Solution provided by DevOps Test Embedded

DevOps Test Embedded integrates an assembler code coverage for ARM 32 bits and 64 bits processor, with the following characteristics:

  • Support the following levels:
    • Function: This level focuses on function, which serve as an entry point in the assembler code identified by the directive .function or by a reference in an instruction BR (routine call).
    • Function and exit: This level includes the function coverage and the exit point coverage. An exit point is identified by the instructions such as MOV LR,PC and POP PC in the assembler code.
    • Statement block: A statement block is a set of instructions between a block entry that can be a label or an instruction just after a conditional jump and a block exit that can be a jump or the instruction just before another block entry.
    • Call: A call is identified by the BR instruction.
    Note: There is no need for additional levels since assembler code does not involve decision with multiple conditions like you find in C/C++ and Ada languages.
  • Reports are compatible with high-level language reports and can be mixed in a single report.
  • A new tool named attolgas is provided that instruments assembler code based on the gcc-like assembler listing format.

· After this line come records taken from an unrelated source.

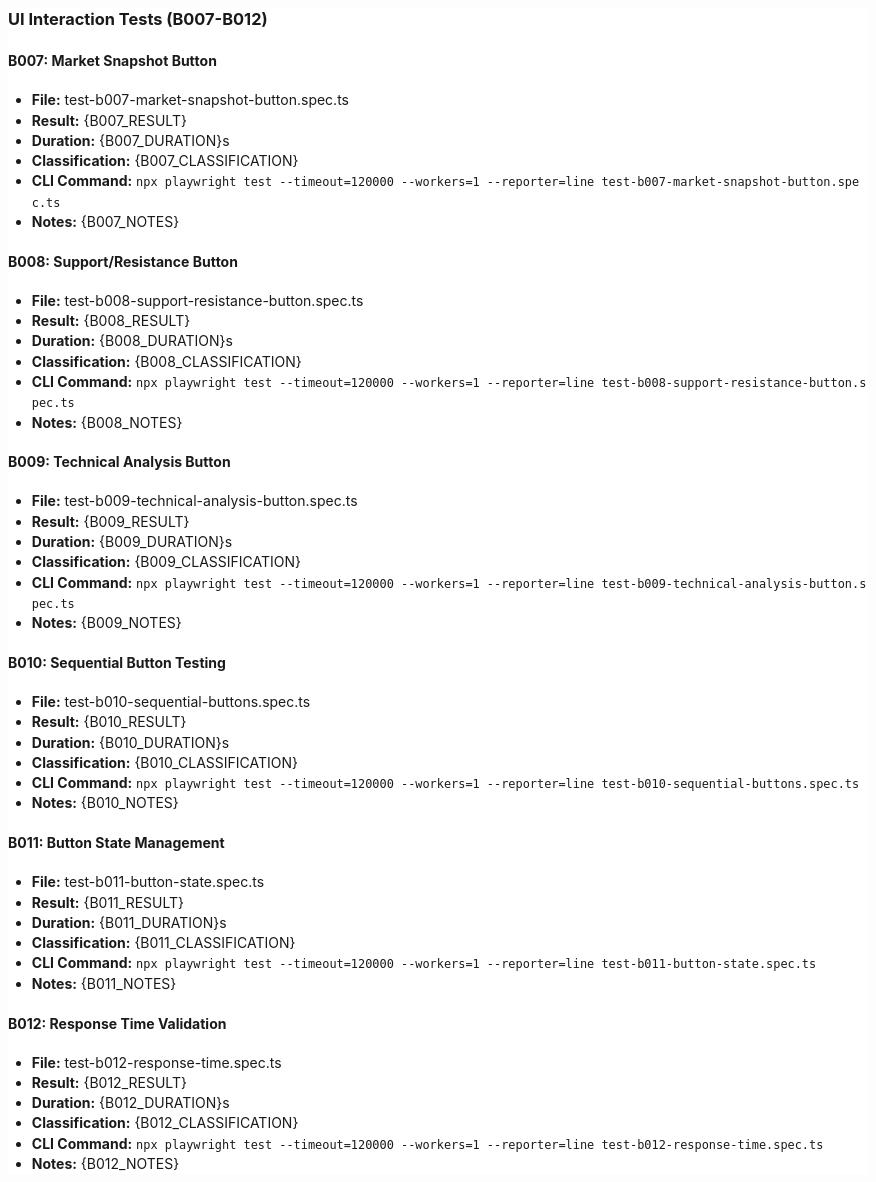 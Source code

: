 ### UI Interaction Tests (B007-B012)

#### B007: Market Snapshot Button
- **File:** test-b007-market-snapshot-button.spec.ts
- **Result:** {B007_RESULT}
- **Duration:** {B007_DURATION}s
- **Classification:** {B007_CLASSIFICATION}
- **CLI Command:** `npx playwright test --timeout=120000 --workers=1 --reporter=line test-b007-market-snapshot-button.spec.ts`
- **Notes:** {B007_NOTES}

#### B008: Support/Resistance Button
- **File:** test-b008-support-resistance-button.spec.ts
- **Result:** {B008_RESULT}
- **Duration:** {B008_DURATION}s
- **Classification:** {B008_CLASSIFICATION}
- **CLI Command:** `npx playwright test --timeout=120000 --workers=1 --reporter=line test-b008-support-resistance-button.spec.ts`
- **Notes:** {B008_NOTES}

#### B009: Technical Analysis Button
- **File:** test-b009-technical-analysis-button.spec.ts
- **Result:** {B009_RESULT}
- **Duration:** {B009_DURATION}s
- **Classification:** {B009_CLASSIFICATION}
- **CLI Command:** `npx playwright test --timeout=120000 --workers=1 --reporter=line test-b009-technical-analysis-button.spec.ts`
- **Notes:** {B009_NOTES}

#### B010: Sequential Button Testing
- **File:** test-b010-sequential-buttons.spec.ts
- **Result:** {B010_RESULT}
- **Duration:** {B010_DURATION}s
- **Classification:** {B010_CLASSIFICATION}
- **CLI Command:** `npx playwright test --timeout=120000 --workers=1 --reporter=line test-b010-sequential-buttons.spec.ts`
- **Notes:** {B010_NOTES}

#### B011: Button State Management
- **File:** test-b011-button-state.spec.ts
- **Result:** {B011_RESULT}
- **Duration:** {B011_DURATION}s
- **Classification:** {B011_CLASSIFICATION}
- **CLI Command:** `npx playwright test --timeout=120000 --workers=1 --reporter=line test-b011-button-state.spec.ts`
- **Notes:** {B011_NOTES}

#### B012: Response Time Validation
- **File:** test-b012-response-time.spec.ts
- **Result:** {B012_RESULT}
- **Duration:** {B012_DURATION}s
- **Classification:** {B012_CLASSIFICATION}
- **CLI Command:** `npx playwright test --timeout=120000 --workers=1 --reporter=line test-b012-response-time.spec.ts`
- **Notes:** {B012_NOTES}
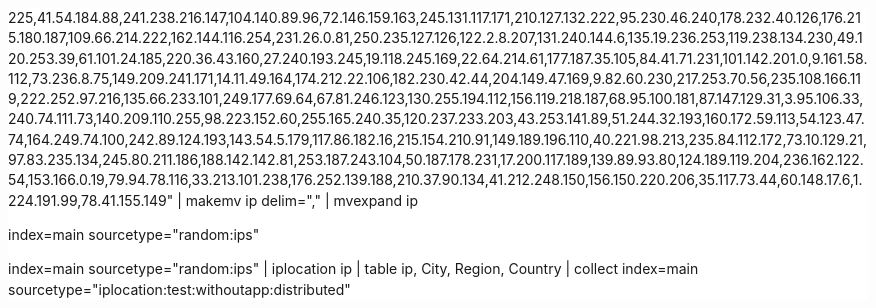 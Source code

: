 225,41.54.184.88,241.238.216.147,104.140.89.96,72.146.159.163,245.131.117.171,210.127.132.222,95.230.46.240,178.232.40.126,176.215.180.187,109.66.214.222,162.144.116.254,231.26.0.81,250.235.127.126,122.2.8.207,131.240.144.6,135.19.236.253,119.238.134.230,49.120.253.39,61.101.24.185,220.36.43.160,27.240.193.245,19.118.245.169,22.64.214.61,177.187.35.105,84.41.71.231,101.142.201.0,9.161.58.112,73.236.8.75,149.209.241.171,14.11.49.164,174.212.22.106,182.230.42.44,204.149.47.169,9.82.60.230,217.253.70.56,235.108.166.119,222.252.97.216,135.66.233.101,249.177.69.64,67.81.246.123,130.255.194.112,156.119.218.187,68.95.100.181,87.147.129.31,3.95.106.33,240.74.111.73,140.209.110.255,98.223.152.60,255.165.240.35,120.237.233.203,43.253.141.89,51.244.32.193,160.172.59.113,54.123.47.74,164.249.74.100,242.89.124.193,143.54.5.179,117.86.182.16,215.154.210.91,149.189.196.110,40.221.98.213,235.84.112.172,73.10.129.21,97.83.235.134,245.80.211.186,188.142.142.81,253.187.243.104,50.187.178.231,17.200.117.189,139.89.93.80,124.189.119.204,236.162.122.54,153.166.0.19,79.94.78.116,33.213.101.238,176.252.139.188,210.37.90.134,41.212.248.150,156.150.220.206,35.117.73.44,60.148.17.6,1.224.191.99,78.41.155.149"
| makemv ip delim="," | mvexpand ip 


index=main sourcetype="random:ips"


index=main sourcetype="random:ips" | iplocation ip | table ip, City, Region, Country | collect index=main sourcetype="iplocation:test:withoutapp:distributed"
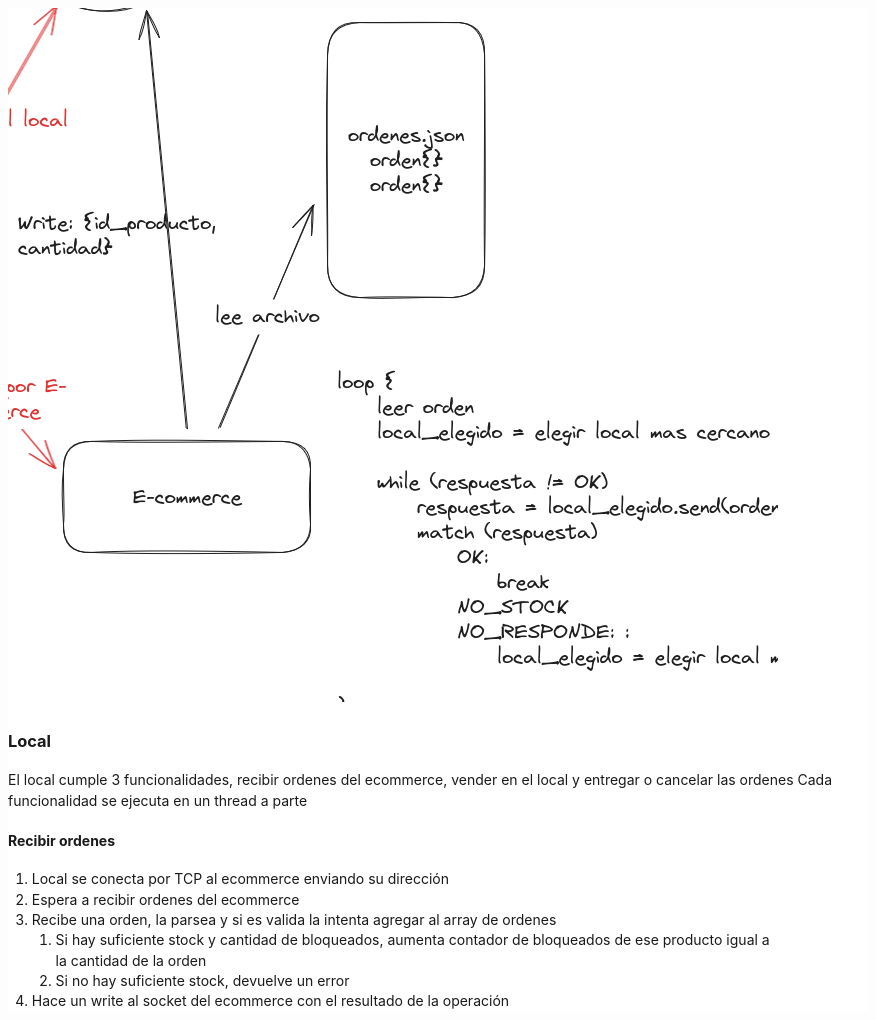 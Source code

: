 ![arquitectura_principio](./img/listing_1_2_arquitectura_ecommerce.png)

### Local

El local cumple 3 funcionalidades, recibir ordenes del ecommerce, vender en el local y entregar o cancelar las ordenes
Cada funcionalidad se ejecuta en un thread a parte

#### Recibir ordenes
1. Local se conecta por TCP al ecommerce enviando su dirección
2. Espera a recibir ordenes del ecommerce
3. Recibe una orden, la parsea y si es valida la intenta agregar al array de ordenes
   1. Si hay suficiente stock y cantidad de bloqueados, aumenta contador de bloqueados de ese producto igual a <br/> la cantidad de la orden
   2. Si no hay suficiente stock, devuelve un error
4. Hace un write al socket del ecommerce con el resultado de la operación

    assembler code coverage

    In addition,DevOps Test Embedded offer a new TDP with the following characteristics:

    • Compiler gcc for ARM
    • Target Raspberry Pi
    • Two usage modes:
      • Use case 1: Instrument assembler code files identified by the .s extension found in a project and merge the generated coverage report with existing C/C++ coverage reports.
      • Use case 2: instrument the assembler files issued from C/C++ source files and generate a report for all assembler codes.

    This TDP can be easily adapted to other targets, provided that the compiler used is gcc for ARM.

    This tool comes with its own qualification kit that is available for both 32 bits and 64 bits.

CONFIGURATION

Code coverage for assembler source files requires the use of an appropriate TDP. You can use the clinCrossRaspiRemote.xdp and cwinCrossRaspiRemote.xdp that are delivered, for example.

There two use case scenarios:
  • For a project that uses both C and assembler source files, you only have to add the assembler .asm source files to the list of sources to be compiled. The .asm files are then instrumented, built, and linked with the other C sources to produce an executable file.
  • For C code source files that are instrumented in assembler mode, the C source files are converted into assembler files by using the gcc -S command. Then, they are instrumented in assembler mode, they are converted into assembly language, and linked.

    To implement this use case scenario, you must set the INSTR_C_AS_ASM=1 environment variable.

    To add this environment variable in Studio, proceed as follows:
    • Right-click on your project in the Project Explorer, and select Properties.
    • Select C/C++ Build > Environment.
    • Click Add, give a name to the variable, and enter INSTR_C_AS_ASM=1 in Value.
    • Apply and close the window.
    See the following example:

Note: In some case, when the assembler code increased due to the code coverage level, it might be necessary to re-organize the assembler code (Example: you can move data pools), or to decrease the level of code coverage (Example: you can delete code coverage for some functions calls in libraries).